Title: EXTRAFLORAL NECTAR FROM COTTON (GOSSYPIUM HIRSUTUM) AS A FOOD SOURCE FOR PARASITIC WASPS

Author
item ROSE, U - MAX-PLANCK INST/GERMANY
item Lewis, Wallace
item TUMLINSON, J - PSU/UNIVERSITY PARK, PA

Submitted to: Functional Ecology
Publication Type: Peer Reviewed Journal
Publication Acceptance Date: 9/24/2005
Publication Date: 3/1/2006
Citation: Rose, U.S.R., Lewis, J., Tumlinson, J.H. 2006. Extrafloral nectar from cotton (Gossypium hirsutum) as a food source for parasitic wasps. Functional Ecology. 20:67-74.

Interpretive Summary: A better understanding and use of natural enemies of agricultural pests is important to developing effective alternatives to the economic costs and environmental hazards of conventional pesticides. ARS scientists at Tifton, GA together with their cooperators, are studying how cotton and other plants provide nectar resources and chemical signals to optimize the host/pest-finding efficiency of parasitic wasps such as Microplitis croceipes, a natural enemy of the bollworm/corn earworm. They demonstrated that extrafloral nectar produced by glands located on leaves and other nonfloral parts of the plant is important to the parasitic wasps. The wasps can quickly locate these nectar sources, and it significantly increases their longevity and reproductive capacities. Also, encounters with these nectaries increases the wasps' preference and retention for those plants that provide the nectar. This knowledge of the role of extrafloral nectar in mediating plant interactions with parasitic wasps is an important step in developing improved strategies for biologically-based pest management of agricultural crops.

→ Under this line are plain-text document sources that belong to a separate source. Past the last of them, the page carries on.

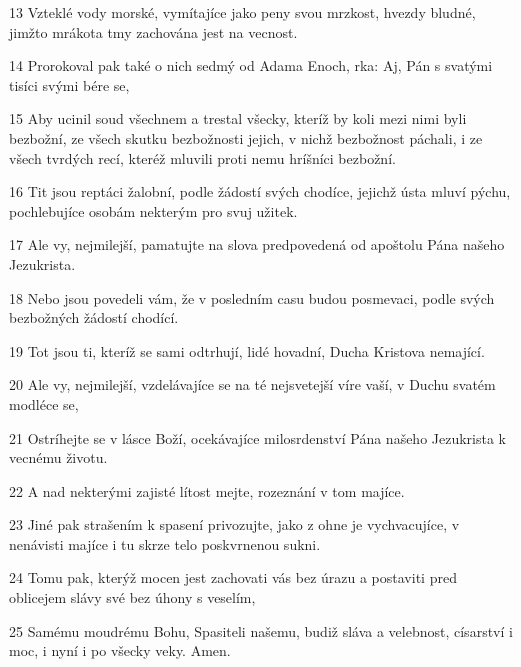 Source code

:\par 13 Vzteklé vody morské, vymítajíce jako peny svou mrzkost, hvezdy bludné, jimžto mrákota tmy zachována jest na vecnost.
\par 14 Prorokoval pak také o nich sedmý od Adama Enoch, rka: Aj, Pán s svatými tisíci svými bére se,
\par 15 Aby ucinil soud všechnem a trestal všecky, kteríž by koli mezi nimi byli bezbožní, ze všech skutku bezbožnosti jejich, v nichž bezbožnost páchali, i ze všech tvrdých recí, kteréž mluvili proti nemu hríšníci bezbožní.
\par 16 Tit jsou reptáci žalobní, podle žádostí svých chodíce, jejichž ústa mluví pýchu, pochlebujíce osobám nekterým pro svuj užitek.
\par 17 Ale vy, nejmilejší, pamatujte na slova predpovedená od apoštolu Pána našeho Jezukrista.
\par 18 Nebo jsou povedeli vám, že v posledním casu budou posmevaci, podle svých bezbožných žádostí chodící.
\par 19 Tot jsou ti, kteríž se sami odtrhují, lidé hovadní, Ducha Kristova nemající.
\par 20 Ale vy, nejmilejší, vzdelávajíce se na té nejsvetejší víre vaší, v Duchu svatém modléce se,
\par 21 Ostríhejte se v lásce Boží, ocekávajíce milosrdenství Pána našeho Jezukrista k vecnému životu.
\par 22 A nad nekterými zajisté lítost mejte, rozeznání v tom majíce.
\par 23 Jiné pak strašením k spasení privozujte, jako z ohne je vychvacujíce, v nenávisti majíce i tu skrze telo poskvrnenou sukni.
\par 24 Tomu pak, kterýž mocen jest zachovati vás bez úrazu a postaviti pred oblicejem slávy své bez úhony s veselím,
\par 25 Samému moudrému Bohu, Spasiteli našemu, budiž sláva a velebnost, císarství i moc, i nyní i po všecky veky. Amen.


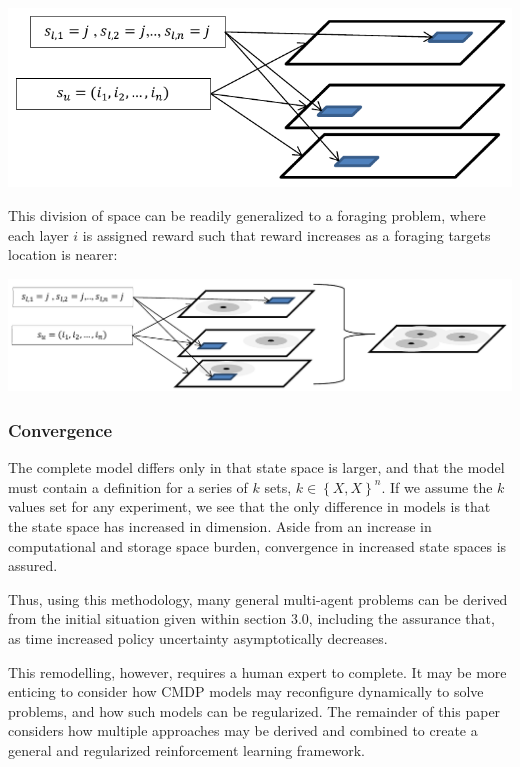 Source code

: \documentclass[compsoc,journal,letterpaper,10pt,draftcls,twocolumn]{IEEEtran}
\begin{document}
\includegraphics{media/figure9}
 
This division of space can be readily generalized to a foraging problem,
where each layer \(i\) is assigned reward such that reward increases as
a foraging targets location is nearer:

\includegraphics{media/figure10}

\subsubsection{}\label{section}

\subsubsection{Convergence}\label{convergence-2}

The complete model differs only in that state space is larger, and that
the model must contain a definition for a series of \(k\) sets,
\(k \in \left\{ X,X \right\}^{n}\). If we assume the \(k\) values set
for any experiment, we see that the only difference in models is that
the state space has increased in dimension. Aside from an increase in
computational and storage space burden, convergence in increased state
spaces is assured.

Thus, using this methodology, many general multi-agent problems can be
derived from the initial situation given within section 3.0, including
the assurance that, as time increased policy uncertainty asymptotically
decreases.

This remodelling, however, requires a human expert to complete. It may
be more enticing to consider how CMDP models may reconfigure dynamically
to solve problems, and how such models can be regularized. The remainder
of this paper considers how multiple approaches may be derived and
combined to create a general and regularized reinforcement learning
framework.
\end{document}
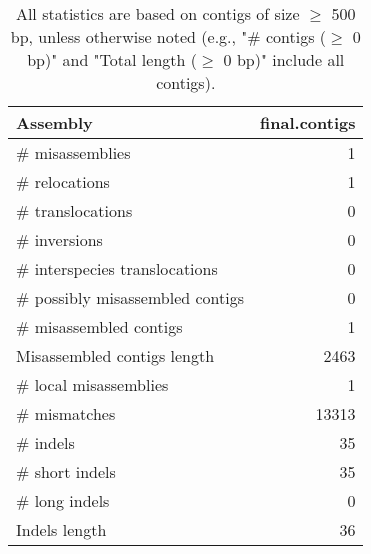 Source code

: \documentclass[12pt,a4paper]{article}
\begin{document}
\begin{table}[ht]
\begin{center}
\caption{All statistics are based on contigs of size $\geq$ 500 bp, unless otherwise noted (e.g., "\# contigs ($\geq$ 0 bp)" and "Total length ($\geq$ 0 bp)" include all contigs).}
\begin{tabular}{|l*{1}{|r}|}
\hline
Assembly & final.contigs \\ \hline
\# misassemblies & 1 \\ \hline
\hspace{5mm}\# relocations & 1 \\ \hline
\hspace{5mm}\# translocations & 0 \\ \hline
\hspace{5mm}\# inversions & 0 \\ \hline
\hspace{5mm}\# interspecies translocations & 0 \\ \hline
\# possibly misassembled contigs & 0 \\ \hline
\# misassembled contigs & 1 \\ \hline
Misassembled contigs length & 2463 \\ \hline
\# local misassemblies & 1 \\ \hline
\# mismatches & 13313 \\ \hline
\# indels & 35 \\ \hline
\hspace{5mm}\# short indels & 35 \\ \hline
\hspace{5mm}\# long indels & 0 \\ \hline
Indels length & 36 \\ \hline
\end{tabular}
\end{center}
\end{table}
\end{document}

Technical Abstract: For many adult nectar-feeding parasitoids food and moisture is essential for survival in the field. Early in the season, when floral nectar is not yet available, extrafloral nectar (EFN) is already present on young plants, such as cotton, which was used in our study. The parasitoid Microplitis croceipes can use EFN of cotton leaves as an only food source. The longevity and reproduction of EFN-fed female wasps was comparable to wasps fed with honey and water provided on nectariless cotton plants, and was significantly higher compared to wasps kept on nectariless plants with no additional food source. Wasps that were given preflight experiences on nectaried cotton plants choose nectaried cotton over nectariless cotton plants in two choice experiments in the flight tunnel. The parasitoids are more willing to search on a nectaried plant at their second and third encounter with a plant previously visited, compared to a nectariless cotton plant. Wasps can locate extrafloral nectar from short distance by its odor alone, and find it almost as fast as honey, but much faster than odorless sucrose that is only found randomly. Experience with extrafloral nectar increased the retention ability of parasitoids on a flower model.